Personally I think it was a great idea - kudos the the Monarch team!


----------



## John P (Sep 1, 1999)

Were they offset-printed? 'Cause if they were just run off a color printer like the Canon in our printshop at work, I can't see them costing much at all.


----------



## ShadOAB (Apr 29, 2007)

There's still the extra cost of paying the/an artist for full color artwork. B&W printing is cheaper...and B&W artwork is too.


----------



## fluke (Feb 27, 2001)

One way to look at it...Lets say the kit would be 21.00 or less w/o the color sheet, fancy box etc...it would be better for the younger builders pocket money and more parents would have less hesitation.

I'm all gear for the old Aurora image and all but when we are trying to keep the hobby alive and kicking ...should we be going for the extras? 

Just a thought....now I need to take some asprin, watch some TV and work on a model cuz thinking really hurts!


----------



## John P (Sep 1, 1999)

Well, if your concern is getting the youngsters interested, then I'd think color instructions would be a definite plus! Pretty colors might help grab their attention.


----------



## otto (Jan 1, 1970)

John P said:


> Well, if your concern is getting the youngsters interested, then I'd think color instructions would be a definite plus! Pretty colors might help grab their attention.


 I agree, and even with a cheap thin cardboard box and b/w instructions, I bet it would only make the kit a dollar or two cheaper. I bet a nickle if revell put this kit out, they would cut thier cost by going as cheap as possible, but the retail price would have been the same. One of the main differences between a big company and a smaller one.I think Monarch and Moebius are both trying to put out the best possible quality product for the cheapest retail price they can...Whereas a big company would put out the cheapest product for the highest price possible..My hats off to both these new companys..


----------



## ChrisW (Jan 1, 1970)

ShadOAB said:


> There's still the extra cost of paying the/an artist for full color artwork. B&W printing is cheaper...and B&W artwork is too.


Depends on Gary's Makatura's agreement with Scott, but with the printing being done in China, cost difference could be negligible.
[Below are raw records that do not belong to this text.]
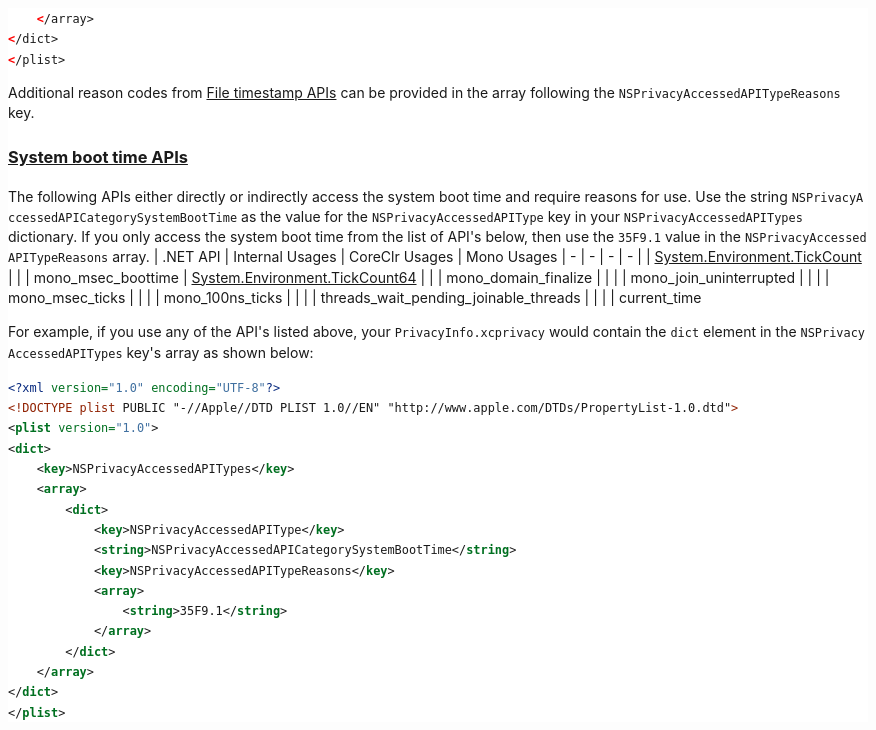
 ```xml
	</array>
</dict>
</plist>
```

Additional reason codes from [File timestamp APIs][FileTimestampAPIs] can be provided in the array following the `NSPrivacyAccessedAPITypeReasons` key.

### [System boot time APIs][SystemBootTimeAPIs]

The following APIs either directly or indirectly access the system boot time and require reasons for use. Use the string `NSPrivacyAccessedAPICategorySystemBootTime` as the value for the `NSPrivacyAccessedAPIType` key in your `NSPrivacyAccessedAPITypes` dictionary. If you only access the system boot time from the list of API's below, then use the `35F9.1` value in the `NSPrivacyAccessedAPITypeReasons` array.
| .NET API | Internal Usages | CoreClr Usages | Mono Usages
| - | - | - | - |
| [System.Environment.TickCount](https://learn.microsoft.com/dotnet/api/System.Environment.TickCount) | | | mono_msec_boottime
| [System.Environment.TickCount64](https://learn.microsoft.com/dotnet/api/System.Environment.TickCount64) | | | mono_domain_finalize
| | | | mono_join_uninterrupted
| | | | mono_msec_ticks
| | | | mono_100ns_ticks
| | | | threads_wait_pending_joinable_threads
| | | | current_time

For example, if you use any of the API's listed above, your `PrivacyInfo.xcprivacy` would contain the `dict` element in the `NSPrivacyAccessedAPITypes` key's array as shown below:

```xml
<?xml version="1.0" encoding="UTF-8"?>
<!DOCTYPE plist PUBLIC "-//Apple//DTD PLIST 1.0//EN" "http://www.apple.com/DTDs/PropertyList-1.0.dtd">
<plist version="1.0">
<dict>
    <key>NSPrivacyAccessedAPITypes</key>
    <array>
        <dict>
            <key>NSPrivacyAccessedAPIType</key>
            <string>NSPrivacyAccessedAPICategorySystemBootTime</string>
            <key>NSPrivacyAccessedAPITypeReasons</key>
            <array>
                <string>35F9.1</string>
            </array>
        </dict>
	</array>
</dict>
</plist>
```


[RequiredReasonAPI]: https://developer.apple.com/documentation/bundleresources/privacy_manifest_files/describing_use_of_required_reason_api
[PrivacyManifestFiles]: https://developer.apple.com/documentation/bundleresources/privacy_manifest_files
[C#NETAPIs]: #c-net-apis-in-net-maui
[FileTimestampAPIs]: https://developer.apple.com/documentation/bundleresources/privacy_manifest_files/describing_use_of_required_reason_api#4278393
[SystemBootTimeAPIs]: https://developer.apple.com/documentation/bundleresources/privacy_manifest_files/describing_use_of_required_reason_api#4278394
[DiskSpaceAPIs]: https://developer.apple.com/documentation/bundleresources/privacy_manifest_files/describing_use_of_required_reason_api#4278397
[ActiveKeyboardAPIs]: https://developer.apple.com/documentation/bundleresources/privacy_manifest_files/describing_use_of_required_reason_api#4278400
[UserDefaultsAPIs]: https://developer.apple.com/documentation/bundleresources/privacy_manifest_files/describing_use_of_required_reason_api#4278401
Bottom line, the price is in line with Polar Light's original-tooled offerings, and Scott sold out his order, so obviously the kit wasn't overpriced.

It was a good idea.

Otto - I'm in full agreement with you.


----------



## fluke (Feb 27, 2001)

The style & quality is definately there...no doubt about it. 

Hats off to both Monarch and Moebius.


----------



## MadCap Romanian (Oct 29, 2005)

I'm selling my Dr. J for $23 and Nossey for $24, so they're comprible in price, despite the colour instruction sheet. It's not like the $35-$45 for PL kits, so it's not a big deal to me.


----------



## Aurora-brat (Oct 23, 2002)

Just picked this kit up last night and I can honestly say that with all due respect to PL, this is the closest thing to purchasing a brand new Aurora kit I have ever seen. Everthing is just right, the box, parts breakdown, plastic color, pose, base shape and composition, level of detail...if I didn't know any better I would have beleived it WAS produced by Aurora.

The color instructions would be the only give away. And I personally think it is a nice touch. Even the instruction illustrations scream (no pun intended) AURORA!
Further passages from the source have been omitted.